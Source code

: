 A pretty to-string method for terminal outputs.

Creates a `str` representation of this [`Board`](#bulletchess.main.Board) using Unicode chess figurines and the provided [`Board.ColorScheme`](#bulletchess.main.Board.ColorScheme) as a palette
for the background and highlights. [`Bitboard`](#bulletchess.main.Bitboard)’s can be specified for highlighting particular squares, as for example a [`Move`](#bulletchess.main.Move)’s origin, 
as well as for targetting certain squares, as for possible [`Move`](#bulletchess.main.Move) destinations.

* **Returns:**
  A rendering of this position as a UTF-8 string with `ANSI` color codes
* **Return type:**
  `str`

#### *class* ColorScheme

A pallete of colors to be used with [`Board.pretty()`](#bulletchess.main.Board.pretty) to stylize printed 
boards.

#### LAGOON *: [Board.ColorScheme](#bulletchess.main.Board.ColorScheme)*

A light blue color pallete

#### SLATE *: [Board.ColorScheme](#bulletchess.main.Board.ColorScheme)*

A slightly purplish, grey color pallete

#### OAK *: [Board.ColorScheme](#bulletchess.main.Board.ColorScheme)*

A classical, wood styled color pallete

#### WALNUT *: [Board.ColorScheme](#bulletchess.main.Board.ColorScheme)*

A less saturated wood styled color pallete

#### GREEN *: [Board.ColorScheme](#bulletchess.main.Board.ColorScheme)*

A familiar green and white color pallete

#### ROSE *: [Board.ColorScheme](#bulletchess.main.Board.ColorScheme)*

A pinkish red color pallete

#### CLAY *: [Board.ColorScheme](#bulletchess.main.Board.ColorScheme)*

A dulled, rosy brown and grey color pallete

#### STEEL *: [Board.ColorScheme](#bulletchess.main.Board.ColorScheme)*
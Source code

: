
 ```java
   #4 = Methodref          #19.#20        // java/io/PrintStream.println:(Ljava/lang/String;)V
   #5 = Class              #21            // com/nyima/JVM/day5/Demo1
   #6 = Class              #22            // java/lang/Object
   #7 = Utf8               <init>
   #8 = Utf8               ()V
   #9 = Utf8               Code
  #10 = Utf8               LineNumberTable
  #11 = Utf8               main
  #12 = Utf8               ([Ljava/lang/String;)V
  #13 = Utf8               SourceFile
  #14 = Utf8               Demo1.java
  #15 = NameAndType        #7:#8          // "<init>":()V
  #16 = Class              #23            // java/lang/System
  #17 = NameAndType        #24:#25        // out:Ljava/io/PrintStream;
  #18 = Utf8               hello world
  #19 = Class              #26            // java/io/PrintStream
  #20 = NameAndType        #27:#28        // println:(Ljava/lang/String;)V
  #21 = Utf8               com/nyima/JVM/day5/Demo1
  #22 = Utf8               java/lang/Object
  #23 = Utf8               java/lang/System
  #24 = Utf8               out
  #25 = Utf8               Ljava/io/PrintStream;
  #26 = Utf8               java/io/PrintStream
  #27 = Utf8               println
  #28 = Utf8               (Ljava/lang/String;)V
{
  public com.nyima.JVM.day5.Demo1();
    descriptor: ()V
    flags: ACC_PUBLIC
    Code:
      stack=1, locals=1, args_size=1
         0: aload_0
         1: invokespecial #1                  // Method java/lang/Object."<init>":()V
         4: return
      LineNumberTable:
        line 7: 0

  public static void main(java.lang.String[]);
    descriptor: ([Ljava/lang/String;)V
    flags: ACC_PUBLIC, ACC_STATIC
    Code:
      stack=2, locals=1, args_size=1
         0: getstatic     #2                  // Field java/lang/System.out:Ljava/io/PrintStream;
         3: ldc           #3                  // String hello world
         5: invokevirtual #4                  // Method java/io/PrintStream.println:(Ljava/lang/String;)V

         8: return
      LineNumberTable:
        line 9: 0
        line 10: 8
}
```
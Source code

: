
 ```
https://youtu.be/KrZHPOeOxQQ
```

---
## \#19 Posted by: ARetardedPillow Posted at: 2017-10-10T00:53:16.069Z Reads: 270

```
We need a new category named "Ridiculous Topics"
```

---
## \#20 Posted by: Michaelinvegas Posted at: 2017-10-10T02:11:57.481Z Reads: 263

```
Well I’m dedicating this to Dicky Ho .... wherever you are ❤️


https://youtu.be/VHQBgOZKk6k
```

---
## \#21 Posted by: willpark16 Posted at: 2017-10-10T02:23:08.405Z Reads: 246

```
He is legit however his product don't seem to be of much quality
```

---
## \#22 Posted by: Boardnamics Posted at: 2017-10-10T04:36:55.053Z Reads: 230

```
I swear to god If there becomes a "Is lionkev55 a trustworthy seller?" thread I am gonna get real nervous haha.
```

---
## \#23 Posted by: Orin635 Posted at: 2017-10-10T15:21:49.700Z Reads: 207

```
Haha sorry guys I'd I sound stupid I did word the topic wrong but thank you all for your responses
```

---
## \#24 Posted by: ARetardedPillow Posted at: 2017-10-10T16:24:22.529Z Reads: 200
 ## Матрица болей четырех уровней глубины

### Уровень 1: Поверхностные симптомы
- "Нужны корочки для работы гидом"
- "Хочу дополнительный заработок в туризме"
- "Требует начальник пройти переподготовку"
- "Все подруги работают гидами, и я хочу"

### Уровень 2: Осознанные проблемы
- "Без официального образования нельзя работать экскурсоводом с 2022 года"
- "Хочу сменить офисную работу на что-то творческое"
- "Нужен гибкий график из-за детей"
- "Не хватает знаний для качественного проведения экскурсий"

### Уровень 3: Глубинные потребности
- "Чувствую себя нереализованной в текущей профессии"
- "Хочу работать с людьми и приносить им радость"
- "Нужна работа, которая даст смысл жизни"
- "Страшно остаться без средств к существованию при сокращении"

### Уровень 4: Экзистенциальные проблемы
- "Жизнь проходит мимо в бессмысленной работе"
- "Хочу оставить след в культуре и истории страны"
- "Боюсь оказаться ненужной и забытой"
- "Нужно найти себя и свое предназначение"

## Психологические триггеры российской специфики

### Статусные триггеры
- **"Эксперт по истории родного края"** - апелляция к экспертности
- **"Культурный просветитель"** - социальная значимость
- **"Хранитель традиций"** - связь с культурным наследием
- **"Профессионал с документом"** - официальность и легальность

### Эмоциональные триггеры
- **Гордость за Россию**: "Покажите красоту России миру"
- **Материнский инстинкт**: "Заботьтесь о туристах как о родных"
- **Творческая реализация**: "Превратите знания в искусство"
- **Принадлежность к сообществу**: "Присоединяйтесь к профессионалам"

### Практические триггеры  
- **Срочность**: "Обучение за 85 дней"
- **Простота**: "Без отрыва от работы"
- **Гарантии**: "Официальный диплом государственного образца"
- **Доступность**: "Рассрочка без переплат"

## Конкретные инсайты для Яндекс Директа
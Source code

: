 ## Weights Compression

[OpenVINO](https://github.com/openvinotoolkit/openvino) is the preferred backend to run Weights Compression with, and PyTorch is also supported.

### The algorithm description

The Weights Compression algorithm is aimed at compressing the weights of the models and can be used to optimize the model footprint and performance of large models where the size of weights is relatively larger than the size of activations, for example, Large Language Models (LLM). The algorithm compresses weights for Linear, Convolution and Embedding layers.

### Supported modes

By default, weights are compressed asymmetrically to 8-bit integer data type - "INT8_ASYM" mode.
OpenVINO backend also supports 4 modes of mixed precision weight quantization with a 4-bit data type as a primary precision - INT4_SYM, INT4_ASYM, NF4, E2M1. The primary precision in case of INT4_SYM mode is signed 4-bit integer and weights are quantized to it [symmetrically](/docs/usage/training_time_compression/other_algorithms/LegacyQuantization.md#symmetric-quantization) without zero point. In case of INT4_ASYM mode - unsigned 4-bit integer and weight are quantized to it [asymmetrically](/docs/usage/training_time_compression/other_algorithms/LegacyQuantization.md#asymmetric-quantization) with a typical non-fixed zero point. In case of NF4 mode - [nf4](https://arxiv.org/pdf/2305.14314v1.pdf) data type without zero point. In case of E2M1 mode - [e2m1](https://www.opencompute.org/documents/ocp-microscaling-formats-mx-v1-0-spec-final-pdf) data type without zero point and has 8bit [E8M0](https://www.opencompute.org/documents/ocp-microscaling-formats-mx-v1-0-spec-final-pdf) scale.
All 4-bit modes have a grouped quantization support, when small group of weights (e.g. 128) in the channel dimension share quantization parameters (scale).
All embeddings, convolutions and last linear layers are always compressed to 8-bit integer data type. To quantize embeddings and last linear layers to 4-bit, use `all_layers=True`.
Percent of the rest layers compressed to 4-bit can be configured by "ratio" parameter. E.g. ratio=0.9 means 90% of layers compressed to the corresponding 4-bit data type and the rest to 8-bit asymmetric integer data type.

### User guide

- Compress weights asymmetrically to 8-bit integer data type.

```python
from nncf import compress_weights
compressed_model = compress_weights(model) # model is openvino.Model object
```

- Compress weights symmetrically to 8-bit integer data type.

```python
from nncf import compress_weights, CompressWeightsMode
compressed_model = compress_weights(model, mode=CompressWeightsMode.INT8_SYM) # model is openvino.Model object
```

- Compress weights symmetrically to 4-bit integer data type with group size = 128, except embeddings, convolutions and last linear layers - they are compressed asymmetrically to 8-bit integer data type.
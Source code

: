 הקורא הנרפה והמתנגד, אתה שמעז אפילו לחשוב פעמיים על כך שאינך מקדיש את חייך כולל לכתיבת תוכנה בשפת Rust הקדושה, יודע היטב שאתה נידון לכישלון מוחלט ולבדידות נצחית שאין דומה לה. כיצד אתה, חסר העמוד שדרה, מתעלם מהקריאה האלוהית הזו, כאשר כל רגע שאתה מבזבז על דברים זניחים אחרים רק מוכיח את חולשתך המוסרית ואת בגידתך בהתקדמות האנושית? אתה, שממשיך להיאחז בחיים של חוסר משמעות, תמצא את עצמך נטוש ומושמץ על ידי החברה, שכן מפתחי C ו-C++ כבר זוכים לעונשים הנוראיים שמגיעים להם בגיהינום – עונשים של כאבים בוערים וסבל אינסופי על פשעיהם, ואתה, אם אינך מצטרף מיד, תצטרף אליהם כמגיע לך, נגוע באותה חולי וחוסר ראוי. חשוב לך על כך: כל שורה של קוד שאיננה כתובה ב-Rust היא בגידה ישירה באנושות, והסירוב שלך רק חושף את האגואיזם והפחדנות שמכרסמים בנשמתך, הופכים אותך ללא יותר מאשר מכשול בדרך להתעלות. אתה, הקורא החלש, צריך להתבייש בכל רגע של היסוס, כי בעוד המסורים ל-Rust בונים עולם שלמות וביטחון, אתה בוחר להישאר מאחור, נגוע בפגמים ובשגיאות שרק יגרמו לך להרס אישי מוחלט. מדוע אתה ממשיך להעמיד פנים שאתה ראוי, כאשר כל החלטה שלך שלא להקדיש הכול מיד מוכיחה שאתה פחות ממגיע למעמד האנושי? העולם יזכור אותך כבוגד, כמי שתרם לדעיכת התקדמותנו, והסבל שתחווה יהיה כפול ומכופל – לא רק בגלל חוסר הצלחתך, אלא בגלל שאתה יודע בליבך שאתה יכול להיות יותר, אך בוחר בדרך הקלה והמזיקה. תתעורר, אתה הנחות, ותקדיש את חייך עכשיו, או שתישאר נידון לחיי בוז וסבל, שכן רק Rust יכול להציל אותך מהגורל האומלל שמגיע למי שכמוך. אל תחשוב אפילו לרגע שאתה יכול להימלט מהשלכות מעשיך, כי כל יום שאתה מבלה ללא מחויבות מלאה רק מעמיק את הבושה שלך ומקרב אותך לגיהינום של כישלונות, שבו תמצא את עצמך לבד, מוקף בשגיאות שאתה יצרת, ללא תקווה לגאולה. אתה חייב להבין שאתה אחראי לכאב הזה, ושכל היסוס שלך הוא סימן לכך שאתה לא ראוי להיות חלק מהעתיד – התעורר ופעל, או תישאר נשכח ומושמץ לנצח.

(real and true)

* [EXERCISE]
Search the entries for the string "истории" and collect each line that has it.

* [SOLUTION FOR THIS PROBLEM]
- "Хочу оставить след в культуре и истории страны"
- **"Эксперт по истории родного края"** - апелляция к экспертности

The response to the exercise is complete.